Many traders frequently express relatively large misconceptions about trading cryptocurrency futures on derivatives exchanges, especially outside the realm of traditional finance. The most common mistakes relate to futures market price segregation, fees, and the effect of liquidation on derivative products.
Let’s explore three simple mistakes and misconceptions traders should avoid when trading cryptocurrency futures.
Derivative contracts differ from spot contracts in pricing and trading
Currently, the total amount of futures open interest in the cryptocurrency market exceeds $25 billion, and retail traders and experienced fund managers use these instruments to leverage their cryptocurrency positions.
futures contract and other derivatives are often used to reduce risk or increase exposure, and despite this popular interpretation, are actually intended to be used for corrupt gambling. not.
A few differences in pricing and trading are usually overlooked in crypto derivative contracts. For this reason, traders should at least consider these differences when entering the futures market. Even savvy derivatives investors in traditional assets are prone to making mistakes, so it is important to understand the existing characteristics before using leverage.
Most cryptocurrency trading services do not use US dollars, even though they display US dollar quotes. This is a big untold secret and one of the pitfalls faced by derivatives traders, which introduces additional risks and distortions when trading and analyzing futures markets.
The immediate issue is the lack of transparency and clients don’t really know if a contract is priced in a stablecoin. All things considered, this is not a big concern.
Discount futures can come with surprises
September 9, Ether (ethereum) Futures expiring December 30 are trading at $22 or 1.3% below current prices on physical exchanges such as Coinbase and Kraken. The difference comes from the expectation of merge fork coins that may occur during an Ethereum merge. Purchasers of derivative contracts will not be granted any free coins that Ether holders may receive.
Airdrops can also cause discounted futures prices as the holders of the derivative contract do not receive any rewards, but each exchange has its own pricing mechanisms and risks, so the only This is not the case with Binance and OKX’s Polkadot Quarterly futures, for example, trading at a discount to the spot exchange’s DOT price.

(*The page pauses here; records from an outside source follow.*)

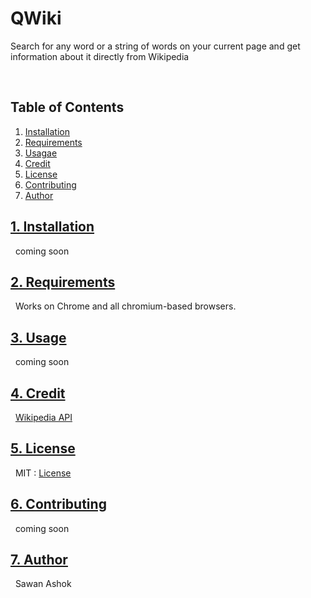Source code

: # QWiki 

Search for any word or a string of words on your current page and get information about it directly from Wikipedia
  
  &nbsp;
## Table of Contents

1. <a href="#id1" id="install">Installation</a>
2. <a href="#id2" id ="require">Requirements</a>
3. <a href="#id3" id="use">Usagae</a>
4. <a href="#id4" id="credit">Credit</a>
5. <a href="#id5" id="license">License</a>
6. <a href="#id6" id="contrib">Contributing</a>
7. <a href="#id7" id="author">Author</a>
&nbsp;
&nbsp;

## <a href="#install" id="id1">1. Installation</a>

&nbsp;
coming soon

## <a href="#require" id="id2">2. Requirements</a>

&nbsp;
Works on Chrome and all chromium-based browsers.

## <a href="#use" id="id3">3. Usage</a>

&nbsp;
coming soon

## <a href="#credit" id="id4">4. Credit</a>

&nbsp;
[Wikipedia API](https://www.mediawiki.org/wiki/MediaWiki)

## <a href="#license" id="id5">5. License</a>

&nbsp;
MIT : [License](https://github.com/checkmate-bitch/QWiki/blob/master/LICENSE.md)

## <a href="#contrib" id="id6">6. Contributing</a>

&nbsp;
coming soon

## <a href="#author" id="id7">7. Author</a>

&nbsp;
Sawan Ashok 
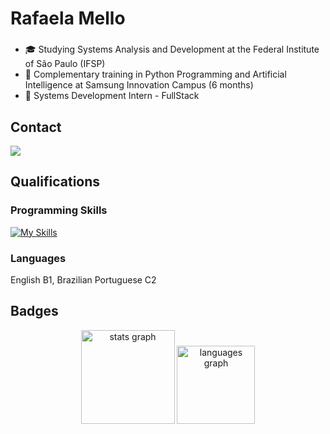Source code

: # Rafaela Mello

###

- 🎓 Studying Systems Analysis and Development at the Federal Institute of São Paulo (IFSP)
- 🤖 Complementary training in Python Programming and Artificial Intelligence at Samsung Innovation Campus (6 months)
- 💼 Systems Development Intern - FullStack

###

## Contact
<section>
    <a href="https://br.linkedin.com/in/rafa-mello">
      <img src="https://img.shields.io/badge/linkedin-%230077B5.svg?style=for-the-badge&logo=linkedin&logoColor=white">
    </a>
</section>

###

## Qualifications
### Programming Skills

<div align="left">
    
  [![My Skills](https://skillicons.dev/icons?i=py,c,cs,dotnet,go,java,eclipse,php,css,html,js,ts,bootstrap,nodejs,react,materialui,neovim,vscode,visualstudio,androidstudio,ubuntu,linux,postman,git,github,azure,aws,firebase,docker,npm,yarn,postgres,mysql,figma,obsidian&perline=13)](https://skillicons.dev)
  
</div>

### Languages
English B1, Brazilian Portuguese C2

## Badges

<div align="center">
  <img src="https://github-readme-stats.vercel.app/api?username=Rafaela-Mello&hide_title=false&hide_rank=false&show_icons=true&include_all_commits=false&count_private=true&disable_animations=false&theme=dark&locale=en&hide_border=false&order=1" height="150" alt="stats graph"  />
  <img src="https://github-readme-stats.vercel.app/api/top-langs?username=Rafaela-Mello&locale=en&hide_title=false&layout=compact&card_width=320&langs_count=4&theme=dark&hide_border=false&order=2&custom_title=Most%20Used%20Languages" height="125" alt="languages graph"  />
</div>
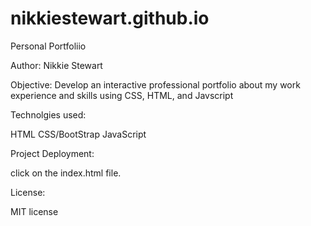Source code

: # nikkiestewart.github.io
Personal Portfoliio

Author: Nikkie Stewart

Objective:
Develop an interactive professional portfolio about my work experience and skills using CSS, HTML, and Javscript

Technolgies used:

HTML
CSS/BootStrap
JavaScript

Project Deployment:

click on the index.html file.

License:

MIT license
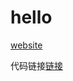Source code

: # hello
[website](https://spider-gitee.github.io)

代码链接[链接](https://gitee.com/liu-qiyuan-jason/spider.git)

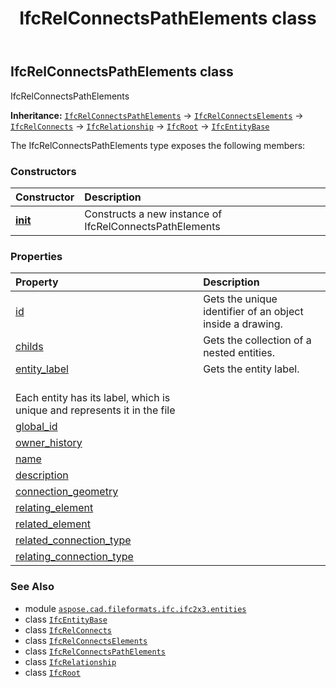 ﻿---
title: IfcRelConnectsPathElements class
second_title: Aspose.CAD for Python via .NET API References
description: 
type: docs
weight: 4580
url: /python-net/aspose.cad.fileformats.ifc.ifc2x3.entities/ifcrelconnectspathelements/
is_root: false
---

## IfcRelConnectsPathElements class

IfcRelConnectsPathElements



**Inheritance:** [`IfcRelConnectsPathElements`](/cad/python-net/aspose.cad.fileformats.ifc.ifc2x3.entities/ifcrelconnectspathelements) → 
[`IfcRelConnectsElements`](/cad/python-net/aspose.cad.fileformats.ifc.ifc2x3.entities/ifcrelconnectselements) → 
[`IfcRelConnects`](/cad/python-net/aspose.cad.fileformats.ifc.ifc2x3.entities/ifcrelconnects) → 
[`IfcRelationship`](/cad/python-net/aspose.cad.fileformats.ifc.ifc2x3.entities/ifcrelationship) → 
[`IfcRoot`](/cad/python-net/aspose.cad.fileformats.ifc.ifc2x3.entities/ifcroot) → 
[`IfcEntityBase`](/cad/python-net/aspose.cad.fileformats.ifc/ifcentitybase)



The IfcRelConnectsPathElements type exposes the following members:

### Constructors
| Constructor | Description |
| :- | :- |
| [__init__](/cad/python-net/aspose.cad.fileformats.ifc.ifc2x3.entities/ifcrelconnectspathelements/__init__/#) | Constructs a new instance of IfcRelConnectsPathElements |


### Properties
| Property | Description |
| :- | :- |
| [id](/cad/python-net/aspose.cad.fileformats.ifc.ifc2x3.entities/ifcrelconnectspathelements/id) | Gets the unique identifier of an object inside a drawing. |
| [childs](/cad/python-net/aspose.cad.fileformats.ifc.ifc2x3.entities/ifcrelconnectspathelements/childs) | Gets the collection of a nested entities. |
| [entity_label](/cad/python-net/aspose.cad.fileformats.ifc.ifc2x3.entities/ifcrelconnectspathelements/entity_label) | Gets the entity label.<br/>Each entity has its label, which is unique and represents it in the file |
| [global_id](/cad/python-net/aspose.cad.fileformats.ifc.ifc2x3.entities/ifcrelconnectspathelements/global_id) |  |
| [owner_history](/cad/python-net/aspose.cad.fileformats.ifc.ifc2x3.entities/ifcrelconnectspathelements/owner_history) |  |
| [name](/cad/python-net/aspose.cad.fileformats.ifc.ifc2x3.entities/ifcrelconnectspathelements/name) |  |
| [description](/cad/python-net/aspose.cad.fileformats.ifc.ifc2x3.entities/ifcrelconnectspathelements/description) |  |
| [connection_geometry](/cad/python-net/aspose.cad.fileformats.ifc.ifc2x3.entities/ifcrelconnectspathelements/connection_geometry) |  |
| [relating_element](/cad/python-net/aspose.cad.fileformats.ifc.ifc2x3.entities/ifcrelconnectspathelements/relating_element) |  |
| [related_element](/cad/python-net/aspose.cad.fileformats.ifc.ifc2x3.entities/ifcrelconnectspathelements/related_element) |  |
| [related_connection_type](/cad/python-net/aspose.cad.fileformats.ifc.ifc2x3.entities/ifcrelconnectspathelements/related_connection_type) |  |
| [relating_connection_type](/cad/python-net/aspose.cad.fileformats.ifc.ifc2x3.entities/ifcrelconnectspathelements/relating_connection_type) |  |



### See Also
* module [`aspose.cad.fileformats.ifc.ifc2x3.entities`](..)
* class [`IfcEntityBase`](/cad/python-net/aspose.cad.fileformats.ifc/ifcentitybase)
* class [`IfcRelConnects`](/cad/python-net/aspose.cad.fileformats.ifc.ifc2x3.entities/ifcrelconnects)
* class [`IfcRelConnectsElements`](/cad/python-net/aspose.cad.fileformats.ifc.ifc2x3.entities/ifcrelconnectselements)
* class [`IfcRelConnectsPathElements`](/cad/python-net/aspose.cad.fileformats.ifc.ifc2x3.entities/ifcrelconnectspathelements)
* class [`IfcRelationship`](/cad/python-net/aspose.cad.fileformats.ifc.ifc2x3.entities/ifcrelationship)
* class [`IfcRoot`](/cad/python-net/aspose.cad.fileformats.ifc.ifc2x3.entities/ifcroot)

Note that futures contracts traded at discounts of 1.5% to 4% from May to August. This backwardation indicates a lack of demand from leveraged buyers. However, given the long-term trend and the fact that Polkadot rose 40% from his July 26th to August 12th, external factors may be in play.

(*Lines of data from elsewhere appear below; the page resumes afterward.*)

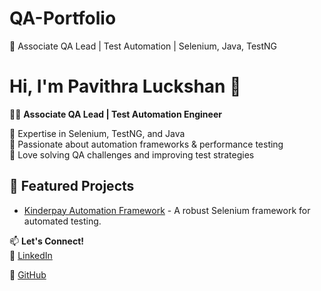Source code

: # QA-Portfolio
🚀 Associate QA Lead | Test Automation | Selenium, Java, TestNG
# Hi, I'm Pavithra Luckshan 👋
👩‍💻 **Associate QA Lead | Test Automation Engineer**

🔹 Expertise in Selenium, TestNG, and Java  
🔹 Passionate about automation frameworks & performance testing  
🔹 Love solving QA challenges and improving test strategies  

## 🚀 Featured Projects
- [Kinderpay Automation Framework](https://github.com/Pavithraluckshan/Kinderpay) - A robust Selenium framework for automated testing.


📫 **Let's Connect!**  
🔗 [LinkedIn](www.linkedin.com/in/pavithraluckshan)

🔗 [GitHub](https://github.com/Pavithraluckshan)  

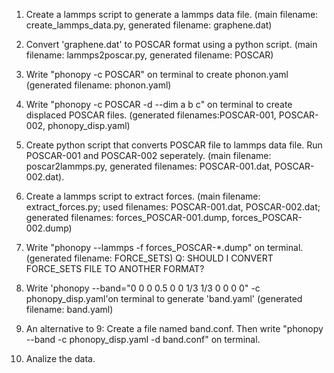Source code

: 1. Create a lammps script to generate a lammps data file.
   (main filename: create_lammps_data.py, generated filename: graphene.dat)
   
3. Convert 'graphene.dat' to POSCAR format using a python script.
  (main filename: lammps2poscar.py, generated filename: POSCAR)
   
4. Write "phonopy -c POSCAR" on terminal to create phonon.yaml
   (generated filename: phonon.yaml)
   
5. Write "phonopy -c POSCAR -d --dim a b c" on terminal to create displaced POSCAR files.
   (generated filenames:POSCAR-001, POSCAR-002, phonopy_disp.yaml)
   
6. Create python script that converts POSCAR file to lammps data file. Run POSCAR-001 and POSCAR-002 seperately.
    (main filename: poscar2lammps.py, generated filenames: POSCAR-001.dat, POSCAR-002.dat).
   
7. Create a lammps script to extract forces.
     (main filename: extract_forces.py; used filenames: POSCAR-001.dat, POSCAR-002.dat; generated filenames: forces_POSCAR-001.dump, forces_POSCAR-002.dump)

8. Write "phonopy --lammps -f forces_POSCAR-*.dump" on terminal.
    (generated filename: FORCE_SETS)      Q: SHOULD I CONVERT FORCE_SETS FILE TO ANOTHER FORMAT?
   
9. Write 'phonopy --band="0 0 0  0.5 0 0  1/3 1/3 0  0 0 0" -c phonopy_disp.yaml'on terminal to generate 'band.yaml'
    (generated filename: band.yaml)

10. An alternative to 9: Create a file named band.conf. Then write "phonopy --band -c phonopy_disp.yaml -d band.conf" on terminal.

11. Analize the data.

Futures contract prices are decoupled from spot exchanges, requiring traders to adjust their targets and entry levels each time they use the quarterly market.

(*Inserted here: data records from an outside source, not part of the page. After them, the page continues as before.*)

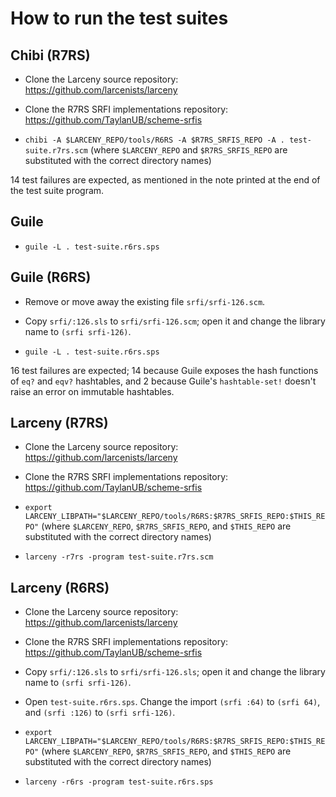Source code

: How to run the test suites
==========================


Chibi (R7RS)
------------

- Clone the Larceny source repository:
  https://github.com/larcenists/larceny

- Clone the R7RS SRFI implementations repository:
  https://github.com/TaylanUB/scheme-srfis

- `chibi -A $LARCENY_REPO/tools/R6RS -A $R7RS_SRFIS_REPO -A . test-suite.r7rs.scm`
  (where `$LARCENY_REPO` and `$R7RS_SRFIS_REPO` are substituted with
  the correct directory names)

14 test failures are expected, as mentioned in the note printed at the
end of the test suite program.


Guile
-----

- `guile -L . test-suite.r6rs.sps`


Guile (R6RS)
------------

- Remove or move away the existing file `srfi/srfi-126.scm`.

- Copy `srfi/:126.sls` to `srfi/srfi-126.scm`; open it and change the
  library name to `(srfi srfi-126)`.

- `guile -L . test-suite.r6rs.sps`

16 test failures are expected; 14 because Guile exposes the hash
functions of `eq?` and `eqv?` hashtables, and 2 because Guile's
`hashtable-set!` doesn't raise an error on immutable hashtables.


Larceny (R7RS)
--------------

- Clone the Larceny source repository:
  https://github.com/larcenists/larceny

- Clone the R7RS SRFI implementations repository:
  https://github.com/TaylanUB/scheme-srfis

- `export LARCENY_LIBPATH="$LARCENY_REPO/tools/R6RS:$R7RS_SRFIS_REPO:$THIS_REPO"`
  (where `$LARCENY_REPO`, `$R7RS_SRFIS_REPO`, and `$THIS_REPO` are
  substituted with the correct directory names)

- `larceny -r7rs -program test-suite.r7rs.scm`


Larceny (R6RS)
--------------

- Clone the Larceny source repository:
  https://github.com/larcenists/larceny

- Clone the R7RS SRFI implementations repository:
  https://github.com/TaylanUB/scheme-srfis

- Copy `srfi/:126.sls` to `srfi/srfi-126.sls`; open it and change the
  library name to `(srfi srfi-126)`.

- Open `test-suite.r6rs.sps`.  Change the import `(srfi :64)` to
  `(srfi 64)`, and `(srfi :126)` to `(srfi srfi-126)`.

- `export LARCENY_LIBPATH="$LARCENY_REPO/tools/R6RS:$R7RS_SRFIS_REPO:$THIS_REPO"`
  (where `$LARCENY_REPO`, `$R7RS_SRFIS_REPO`, and `$THIS_REPO` are
  substituted with the correct directory names)

- `larceny -r6rs -program test-suite.r6rs.sps`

Higher fees and price decoupling should be considered
The main advantage of futures contracts is leverage, i.e. the ability to trade larger amounts than your initial deposit (collateral or margin).
Consider a scenario where an investor deposits $100 and buys $2,000 worth of Bitcoin (long) (Bitcoin) futures using 20x leverage.
Derivative contracts generally have lower trading fees than spot markers, but a 0.05% fee applies to trades of $2,000. Therefore, it costs $4 to enter and exit a position once. This corresponds to his 4% of the initial deposit amount. It may not sound like much, but as sales grow, these burdens add up.
Even if traders understand the additional costs and benefits of using futures commodities, the unknown element tends to emerge only in volatile market conditions. The separation between derivatives contracts and regular spot exchanges is usually caused by liquidations.
Derivatives exchanges have built-in mechanisms to close positions once the trader’s collateral becomes insufficient to cover the risk. This liquidation mechanism can lead to dramatic price action and consequently decoupling from the index price.
These distortions do not cause further liquidation, but uninformed investors may react to price movements that occur only in derivative contracts. To clarify, derivatives exchanges rely on external pricing sources, usually from the regular spot market, to calculate reference index prices.
There is nothing wrong with these proprietary processes, but every trader should consider the implications before using leverage. When trading in the futures market, you should analyze the impact of price decoupling, rising fees, and liquidation.
The views and opinions expressed herein are solely author They do not necessarily reflect the views of Cointelegraph. All investment and trading movements involve risk. You should do your own research when making a decision.